**To do**
Report every line of the data where the string "completion" appears.

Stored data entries
_ _ _ _ _ _ _

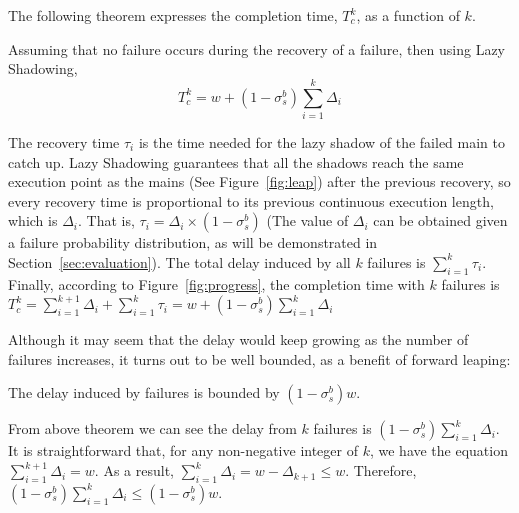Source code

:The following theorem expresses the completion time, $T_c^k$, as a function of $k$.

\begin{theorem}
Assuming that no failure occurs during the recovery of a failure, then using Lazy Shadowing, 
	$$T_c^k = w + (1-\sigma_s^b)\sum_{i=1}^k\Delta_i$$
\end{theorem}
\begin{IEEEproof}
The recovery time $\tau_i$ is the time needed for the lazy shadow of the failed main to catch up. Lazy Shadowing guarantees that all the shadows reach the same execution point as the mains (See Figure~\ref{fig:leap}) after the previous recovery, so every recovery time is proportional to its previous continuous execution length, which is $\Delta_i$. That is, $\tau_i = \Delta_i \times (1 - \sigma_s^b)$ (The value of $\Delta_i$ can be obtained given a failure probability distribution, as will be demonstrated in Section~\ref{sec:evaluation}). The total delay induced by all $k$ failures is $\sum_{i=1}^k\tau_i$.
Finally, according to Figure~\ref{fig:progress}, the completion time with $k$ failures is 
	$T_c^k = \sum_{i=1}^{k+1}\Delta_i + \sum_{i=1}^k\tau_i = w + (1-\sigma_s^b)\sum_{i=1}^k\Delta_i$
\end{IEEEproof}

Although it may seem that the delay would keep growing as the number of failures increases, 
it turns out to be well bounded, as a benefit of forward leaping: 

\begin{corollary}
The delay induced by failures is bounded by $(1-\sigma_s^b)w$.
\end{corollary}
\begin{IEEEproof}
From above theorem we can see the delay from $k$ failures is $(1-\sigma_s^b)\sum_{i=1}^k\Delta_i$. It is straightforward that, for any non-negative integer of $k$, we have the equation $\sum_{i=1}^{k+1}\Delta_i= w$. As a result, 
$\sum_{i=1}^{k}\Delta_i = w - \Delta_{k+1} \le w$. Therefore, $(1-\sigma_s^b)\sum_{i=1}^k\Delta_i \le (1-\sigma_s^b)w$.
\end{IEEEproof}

_ _ _ _ _ _ _

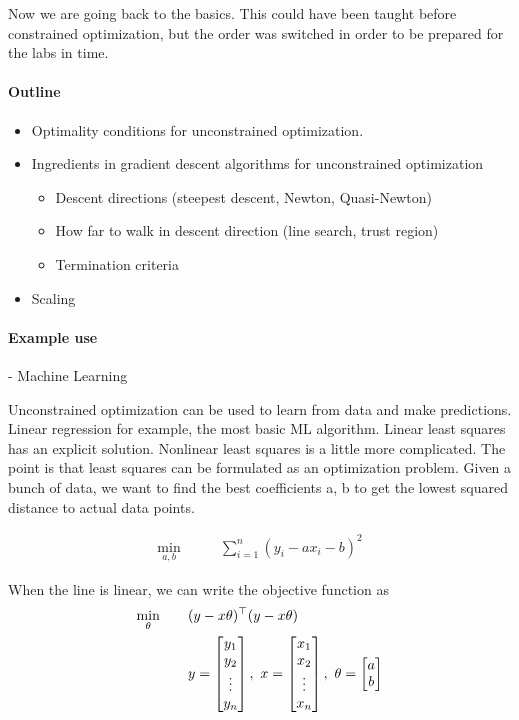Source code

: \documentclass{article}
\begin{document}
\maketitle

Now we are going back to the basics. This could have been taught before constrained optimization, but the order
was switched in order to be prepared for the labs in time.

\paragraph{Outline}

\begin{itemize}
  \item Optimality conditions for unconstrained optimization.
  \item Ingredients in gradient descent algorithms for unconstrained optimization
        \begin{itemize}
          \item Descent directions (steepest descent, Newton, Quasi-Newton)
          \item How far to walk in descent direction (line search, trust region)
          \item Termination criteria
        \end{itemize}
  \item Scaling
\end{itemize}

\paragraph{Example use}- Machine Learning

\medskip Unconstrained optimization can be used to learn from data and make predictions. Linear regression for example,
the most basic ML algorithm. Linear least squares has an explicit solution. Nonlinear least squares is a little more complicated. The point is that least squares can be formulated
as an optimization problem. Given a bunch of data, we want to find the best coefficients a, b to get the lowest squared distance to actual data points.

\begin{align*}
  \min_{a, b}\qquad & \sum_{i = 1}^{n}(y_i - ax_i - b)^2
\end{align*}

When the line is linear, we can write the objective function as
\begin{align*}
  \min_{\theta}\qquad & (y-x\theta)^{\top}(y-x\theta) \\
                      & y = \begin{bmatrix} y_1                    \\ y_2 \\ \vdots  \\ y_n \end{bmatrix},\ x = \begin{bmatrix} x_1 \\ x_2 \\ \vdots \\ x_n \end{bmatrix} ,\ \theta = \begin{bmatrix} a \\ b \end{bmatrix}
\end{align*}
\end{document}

_ _ _ _ _ _ _

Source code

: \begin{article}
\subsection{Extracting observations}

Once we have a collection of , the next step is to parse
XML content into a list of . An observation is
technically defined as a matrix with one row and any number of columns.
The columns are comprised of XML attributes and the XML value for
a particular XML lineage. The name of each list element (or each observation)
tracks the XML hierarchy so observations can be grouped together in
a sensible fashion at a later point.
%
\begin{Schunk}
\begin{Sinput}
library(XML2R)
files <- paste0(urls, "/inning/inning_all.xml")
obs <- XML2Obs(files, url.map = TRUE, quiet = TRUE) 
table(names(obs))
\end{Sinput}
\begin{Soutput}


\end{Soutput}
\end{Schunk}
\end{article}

_ _ _ _ _ _ _

**Answer space**
:The following theorem expresses the completion time, $T_c^k$, as a function of $k$.
Finally, according to Figure~\ref{fig:progress}, the completion time with $k$ failures is 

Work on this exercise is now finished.